Türkiye’nin orantılılık konusunda dünyanın en hassas ülkesi olduğunun altını çizen Çelik, Türkiye’nin terör örgütleriyle çok uzun zamandır mücadele ettiğini hatırlattı.

Çelik, Türkiye’nin bir yıl içinde karşı karşıya kaldığı terör eylemlerinin yüzde 1’i ile karşı karşıya kalanların ne tedbirler aldıklarını, sınırlarını nasıl kapattıklarını, yasalarını nasıl değiştirdiklerini, hukuku nasıl zorladıklarını bildiklerini dile getirerek, “O yüzden herkesin ilkeli olması gerekir, bu siyasi ahlaksızlıktan herkesin uzak durması gerekir.” dedi.

“Savaş iki meşru güç arasındadır”

Bir de terör siyasetinin olduğuna dikkati çeken Çelik, şunları ifade etti:

“Bu terör siyaseti birtakım argümanlar kullanır. Mesela ‘askeri operasyonları yaptığımız için bunun neticesi olarak Gaziantep’te Karkamış’a roket ve havan atılıyormuş, askeri operasyonları yapmasak bunlar olmayacakmış.’ Burada suçlanması gereken bu roketleri, havanları atan terör örgütüdür. Sivil insanların, öğretmenlerin, çocukların, öğrencilerin üzerine atıyor, buna dönük bir duruş gerçekleştireceği, bunun gayrimeşruluğuna vurgu yapacağı yere, tutuyor ‘bizim, askeri operasyonlarımızın böyle bir neticeyi doğurduğunu’ söylüyor. O zaman dünyada hiçbir devlet terörle mücadele etmesin, bunu mu söylemek istiyorsunuz?

İkincisi, tutturmuşlar ‘bu bir savaş politikasıdır.’ Bu dil, terör dilidir.

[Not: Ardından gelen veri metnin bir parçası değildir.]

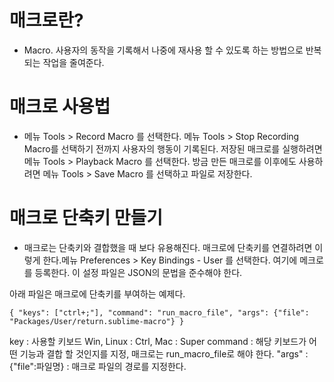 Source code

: # 매크로란?
- Macro. 사용자의 동작을 기록해서 나중에 재사용 할 수 있도록 하는 방법으로 반복되는 작업을 줄여준다.

# 매크로 사용법
- 메뉴 Tools > Record Macro 를 선택한다. 메뉴 Tools > Stop Recording Macro를 선택하기 전까지 사용자의 행동이 기록된다. 저장된 매크로를 실행하려면 메뉴 Tools > Playback Macro 를 선택한다. 방금 만든 매크로를 이후에도 사용하려면 메뉴 Tools > Save Macro 를 선택하고 파일로 저장한다. 

# 매크로 단축키 만들기
- 매크로는 단축키와 결합했을 때 보다 유용해진다. 매크로에 단축키를 연결하려면 이렇게 한다.메뉴 Preferences > Key Bindings - User 를 선택한다. 여기에 메크로를 등록한다. 이 설정 파일은 JSON의 문법을 준수해야 한다.

아래 파일은 매크로에 단축키를 부여하는 예제다. 
```
{ "keys": ["ctrl+;"], "command": "run_macro_file", "args": {"file": "Packages/User/return.sublime-macro"} }
```
key : 사용할 키보드
Win, Linux : Ctrl, Mac : Super
command : 해당 키보드가 어떤 기능과 결합 할 것인지를 지정, 매크로는 run_macro_file로 해야 한다. 
"args" : {"file":파일명} : 매크로 파일의 경로를 지정한다.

Türkiye’nin askeri operasyonlarına ya da içeride emniyetin, jandarmanın terörle mücadele operasyonlarına kim ‘savaş politikası’ diyorsa, bu terör örgütü dilidir. Niye? Çünkü savaş iki meşru devlet, otorite arasında olur. ‘Savaş’ dediğin zaman Türkiye Cumhuriyeti Devleti ile terör örgütün aynı meşruiyette gösterip, eşit gibi göstermeye çalışan bir altyazı vardır. Emniyet, jandarma, Türk Silahlı Kuvvetlerinin teröre karşı operasyonlarına ‘savaş politikası’ terimini kullanan kim varsa, doğrudan terör örgütünün sözcülüğünü yapıyor. Çünkü savaş iki meşru güç arasındadır. Terör örgütü gayrimeşru bir güçtür. Türkiye Cumhuriyeti meşru ve egemen bir devlet olarak hakkını, demokrasisini, Cumhuriyetini, anayasal düzenini korumaktadır. Bu şekilde dil kullananların hepsi, verdiğimiz kayıplar, uğradığımız saldırılar karşısında, bize dönük bir vahşetin parçası olarak önümüze geliyorlar. O yüzden ‘terörle mücadele operasyonları dursun’ diyenlere şunu söylemek isteriz ki son yaşananlar, Türkiye’nin terörle mücadelesinin ne kadar gerekli olduğunu, ne kadar haklı, ne kadar meşru olduğunu bir kere daha göstermiştir. Bu topyekun mücadele, Emniyetimizin, jandarmamızın, Türk Silahlı Kuvvetlerimizin, MİT’in tam bir koordinasyonu içerisinde, egemen bir devlet olarak, Türkiye Cumhuriyeti’nin egemenliğini korumak üzere attığı meşru adımlardır. Hukuka uygundur ve daha da güçlenerek devam edecektir.”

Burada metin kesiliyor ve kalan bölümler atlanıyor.